I processi generativi di conoscenza sono ricondotti dai due autori a processi dinamici di combinazione / conversione di conoscenza tacita e conoscenza implicita che possono aver luogo nelle organizzazioni, (vedasi figura).
La esternalizzazione, vale a dire la conversione di conoscenza tacita in conoscenza esplicita, messa a disposizione dell'organizzazione, è particolarmente complessa, non riconducibile a prassi gestionali codificabili una volta per tutte, ma al verificarsi di forme di interazione sociale che consentono di creare opportune forme comunicative. Attraverso il contributo di Nonaka e Takeuchi il termine conoscenza tacita diventa focale rispetto alle prassi aziendali di gestione della conoscenza (in inglese knowledge management).
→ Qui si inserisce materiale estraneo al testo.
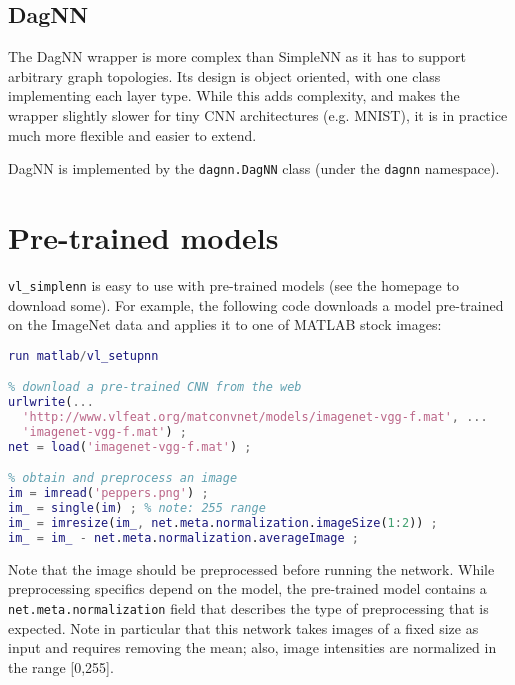\subsection{DagNN}\label{s:dagnn}

The DagNN wrapper is more complex than SimpleNN as it has to support arbitrary graph topologies. Its design is object oriented, with one class implementing each layer type. While this adds complexity, and makes the wrapper slightly slower for tiny CNN architectures (e.g. MNIST), it is in practice much more flexible and easier to extend.

DagNN is implemented by the \verb!dagnn.DagNN! class (under the \verb!dagnn! namespace).

\section{Pre-trained models}\label{s:pretrained}

\verb!vl_simplenn! is easy to use with pre-trained models (see the homepage to download some). For example, the following code downloads a model pre-trained on the ImageNet data and applies it to one of MATLAB stock images:
\begin{lstlisting}[language=Matlab]
% setup MatConvNet in MATLAB
run matlab/vl_setupnn

% download a pre-trained CNN from the web
urlwrite(...
  'http://www.vlfeat.org/matconvnet/models/imagenet-vgg-f.mat', ...
  'imagenet-vgg-f.mat') ;
net = load('imagenet-vgg-f.mat') ;

% obtain and preprocess an image
im = imread('peppers.png') ;
im_ = single(im) ; % note: 255 range
im_ = imresize(im_, net.meta.normalization.imageSize(1:2)) ;
im_ = im_ - net.meta.normalization.averageImage ;
\end{lstlisting}
Note that the image should be preprocessed before running the network. While preprocessing specifics depend on the model, the pre-trained model contains a \verb!net.meta.normalization! field that describes the type of preprocessing that is expected. Note in particular that this network takes images of a fixed size as input and requires removing the mean; also, image intensities are normalized in the range [0,255].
Il modello di Nonaka e Takeuchi ispira anche soluzioni informatiche che aspirano a diventare enabler della riorganizzazione dei processi di combinazione / conversione delle conoscenze tacite ed esplicite.
Il termine conoscenza tacita, tuttavia, prima di Nonaka e Takeuchi, era stato utilizzato dal filosofo della conoscenza Michael Polanyi nel testo The Tacit Dimension (1966). A partire dall'affermazione che «noi sappiamo più di quanto sappiamo dire» lo studioso ungherese riconosce la esistenza di due dimensioni interdipendenti della conoscenza, nel senso che la dimensione esplicita della conoscenza si fonda sempre su una dimensione tacita precedentemente interiorizzata. Nonostante la conoscenza possa indubbiamente essere sempre opportunamente articolata e spiegata, la dimensione esplicita include sempre anche quella implicita.
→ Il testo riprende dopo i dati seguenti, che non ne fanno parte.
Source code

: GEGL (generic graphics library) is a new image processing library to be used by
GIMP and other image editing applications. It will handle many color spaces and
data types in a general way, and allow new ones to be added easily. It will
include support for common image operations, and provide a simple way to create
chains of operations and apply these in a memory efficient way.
Su un piano analogo si era già mosso anche il filosofo della conoscenza inglese Gilbert Ryle (The Concept of Mind, 1949) operando una distinzione tra "sapere come" ("know how") e "sapere che" ("know that"), essendo il primo fondato sull'esperienza ed il secondo su regole e procedure operative.
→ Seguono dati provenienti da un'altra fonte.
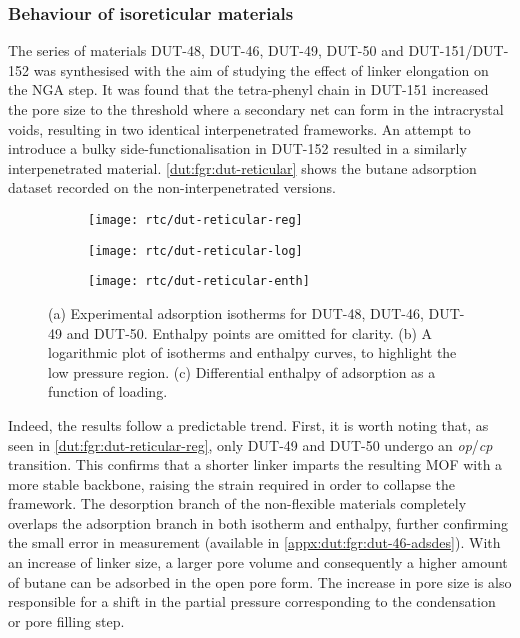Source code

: \subsubsection{Behaviour of isoreticular materials}

The series of materials DUT-48, DUT-46, DUT-49, DUT-50 and DUT-151/DUT-152
was synthesised with the aim of studying the effect of linker 
elongation on the NGA step. It was found that the tetra-phenyl chain
in DUT-151 increased the pore size to the threshold 
where a secondary net can form in the intracrystal voids, resulting 
in two identical interpenetrated frameworks. An attempt to introduce 
a bulky side-functionalisation in DUT-152 resulted in a similarly
interpenetrated material. \autoref{dut:fgr:dut-reticular} shows the
butane adsorption dataset recorded on the non-interpenetrated versions.

\begin{figure}[htb]
    \centering
    \begin{subfigure}{0.33\linewidth}
        \texttt{[image: rtc/dut-reticular-reg]}%
        \caption{}\label{dut:fgr:dut-reticular-reg}
    \end{subfigure}%
    \begin{subfigure}{0.33\linewidth}
        \texttt{[image: rtc/dut-reticular-log]}%
        \caption{}\label{dut:fgr:dut-reticular-log}
    \end{subfigure}%
    \begin{subfigure}{0.33\linewidth}
        \texttt{[image: rtc/dut-reticular-enth]}%
        \caption{}\label{dut:fgr:dut-reticular-enth}
    \end{subfigure}%
    \caption{(a) Experimental adsorption isotherms for DUT-48, DUT-46, DUT-49 and 
    DUT-50. Enthalpy points are omitted for clarity. (b) A logarithmic plot of 
    isotherms and enthalpy curves, to highlight the low pressure region. 
    (c) Differential enthalpy of adsorption as a function of loading.}%
    \label{dut:fgr:dut-reticular}
\end{figure}


Indeed, the results follow a predictable trend. First, it is worth 
noting that, as seen in \autoref{dut:fgr:dut-reticular-reg}, only DUT-49 
and DUT-50 undergo an \textit{op}/\textit{cp} transition. This confirms that 
a shorter linker imparts the resulting MOF with a more stable backbone,
raising the strain required in order to collapse the framework.
The desorption branch of the non-flexible materials completely 
overlaps the adsorption branch in both isotherm and enthalpy, further
confirming the small error in measurement (available in 
\autoref{appx:dut:fgr:dut-46-adsdes}).
With an increase of linker size, a larger pore volume and consequently
a higher amount of butane can be adsorbed in the open pore form. 
The increase in pore size is also responsible for a shift in the 
partial pressure corresponding to the condensation or pore filling step.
L'abilità di un investigatore, per fare un esempio, si fonda non solo sulla (necessaria) conoscenza di regole e di procedure operative, ma anche sulla capacità di adottare strategie di azione basate su capacità cognitive complesse (frutto di esperienza, di capacità di riflessione critica sulle esperienze effettuate, di intuito, di comprensione della specificità dei contesti, ecc.), non facili da verbalizzare e trasmettere ad altri. In questo senso è esatto dire che «noi sappiamo più di quanto sappiamo dire».
[modifica] I rilievi critici
Il concetto di conoscenza tacita, così come viene proposto da Nonaka e Takeuchi è generalmente accettato dalla comunità di coloro che si occupano di knowledge management, anche se sono state avanzate riserve sull'utilizzo che ne è stato fatto, oscillando tra la collocazione di tale concetto in una dimensione ineffabile della conoscenza (ripresa dalla cultura Zen) e l'attribuzione ad esso di una connotazione banalmente pragmatica di "conoscenza non ancora codificata".
Si preferisce in generale oggi - come già sembrava suggerire Polanyi - raggruppare le due dimensioni, tacita ed esplicita, della conoscenza nella categoria del "sapere pratico", elaborato da una comunità di attori sociali sulla base di risorse cognitive ed orientamenti comportamentali "situati", non contrapposto al sapere esplicito di natura tecnico professionale di cui la comunità dispone, ma costruito a partire da esso, attraverso esperienze condivise nella vita della comunità.
Tale impostazione, che mette al centro dell'attenzione, il concetto di comunità di pratica, ha trovato tra i principali interpreti lo studioso e consulente aziendale di origine svizzera Etienne Wenger ed è diventata un nuovo punto di riferimento per la pratica del knowledge management.